What’s it like being a Covid bride? It’s miserable because of the uncertainty. I’m angry that this would happen during our time. I’m sad that happiest day of our lives so far won’t be April 25th anymore. It’s stressful, it’s emotional, it’s full of anger, full of hurt, and so much more. Sadly my bachelorette party which was supposed to happen next weekend has been cancelled. What’s the point if all restaurants, bars and spas are closed? I was so freakin excited for it all to come together and hang out with my friends. 

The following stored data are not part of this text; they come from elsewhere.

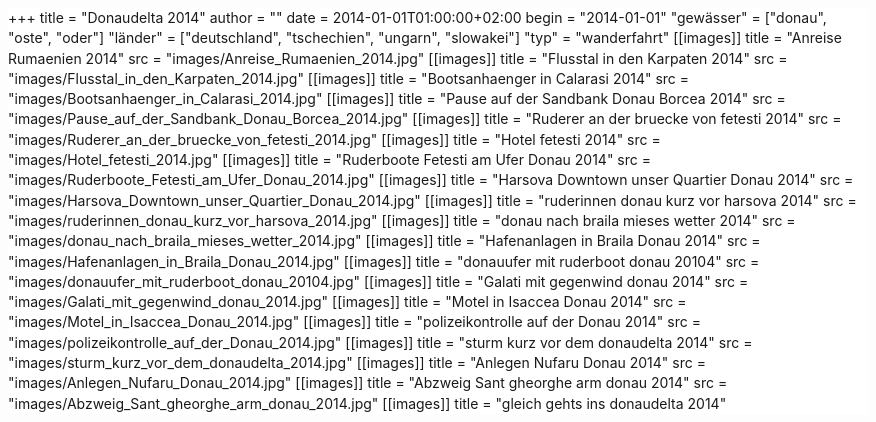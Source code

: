 +++
title = "Donaudelta 2014"
author = ""
date = 2014-01-01T01:00:00+02:00
begin = "2014-01-01"
"gewässer" = ["donau", "oste", "oder"]
"länder" = ["deutschland", "tschechien", "ungarn", "slowakei"]
"typ" = "wanderfahrt"
[[images]]
title = "Anreise Rumaenien 2014"
src = "images/Anreise_Rumaenien_2014.jpg"
[[images]]
title = "Flusstal in den Karpaten 2014"
src = "images/Flusstal_in_den_Karpaten_2014.jpg"
[[images]]
title = "Bootsanhaenger in Calarasi 2014"
src = "images/Bootsanhaenger_in_Calarasi_2014.jpg"
[[images]]
title = "Pause auf der Sandbank Donau Borcea 2014"
src = "images/Pause_auf_der_Sandbank_Donau_Borcea_2014.jpg"
[[images]]
title = "Ruderer an der bruecke von fetesti 2014"
src = "images/Ruderer_an_der_bruecke_von_fetesti_2014.jpg"
[[images]]
title = "Hotel fetesti 2014"
src = "images/Hotel_fetesti_2014.jpg"
[[images]]
title = "Ruderboote Fetesti am Ufer Donau 2014"
src = "images/Ruderboote_Fetesti_am_Ufer_Donau_2014.jpg"
[[images]]
title = "Harsova Downtown unser Quartier Donau 2014"
src = "images/Harsova_Downtown_unser_Quartier_Donau_2014.jpg"
[[images]]
title = "ruderinnen donau kurz vor harsova 2014"
src = "images/ruderinnen_donau_kurz_vor_harsova_2014.jpg"
[[images]]
title = "donau nach braila mieses wetter 2014"
src = "images/donau_nach_braila_mieses_wetter_2014.jpg"
[[images]]
title = "Hafenanlagen in Braila Donau 2014"
src = "images/Hafenanlagen_in_Braila_Donau_2014.jpg"
[[images]]
title = "donauufer mit ruderboot donau 20104"
src = "images/donauufer_mit_ruderboot_donau_20104.jpg"
[[images]]
title = "Galati mit gegenwind donau 2014"
src = "images/Galati_mit_gegenwind_donau_2014.jpg"
[[images]]
title = "Motel in Isaccea Donau 2014"
src = "images/Motel_in_Isaccea_Donau_2014.jpg"
[[images]]
title = "polizeikontrolle auf der Donau 2014"
src = "images/polizeikontrolle_auf_der_Donau_2014.jpg"
[[images]]
title = "sturm kurz vor dem donaudelta 2014"
src = "images/sturm_kurz_vor_dem_donaudelta_2014.jpg"
[[images]]
title = "Anlegen Nufaru Donau 2014"
src = "images/Anlegen_Nufaru_Donau_2014.jpg"
[[images]]
title = "Abzweig Sant gheorghe arm donau 2014"
src = "images/Abzweig_Sant_gheorghe_arm_donau_2014.jpg"
[[images]]
title = "gleich gehts ins donaudelta 2014"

Things could turn good at any moment or get worse. No one freaking knows. At first it was all what ifs and now it’s “contact your venue” or “call the videographer” or “let’s cancel our whole honeymoon”. Ugh the honeymoon. ur dream trip all gone down the drain because to be honest, seems like all the countries are closing their borders. And now the airlines aren’t looking good either (coming from a pilot wife... ugh pilot fiancé i mean). So will we be able to keep our original honeymoon plans later on in the year? Who freakin knows.

Yes people are saying that we can still get marrried and celebrate after. I’m sorry but it’s not the same. The joy of being in my white dress about to get married and have us both say I do in front of our friends and family won’t be the same if we’ve already been husband and wife through the court. The special day won’t be so special anymore. At least in my eyes. I get so much joy that after the wedding we would’ve of truly celebrated becoming husband and wife and spending the “first” night together.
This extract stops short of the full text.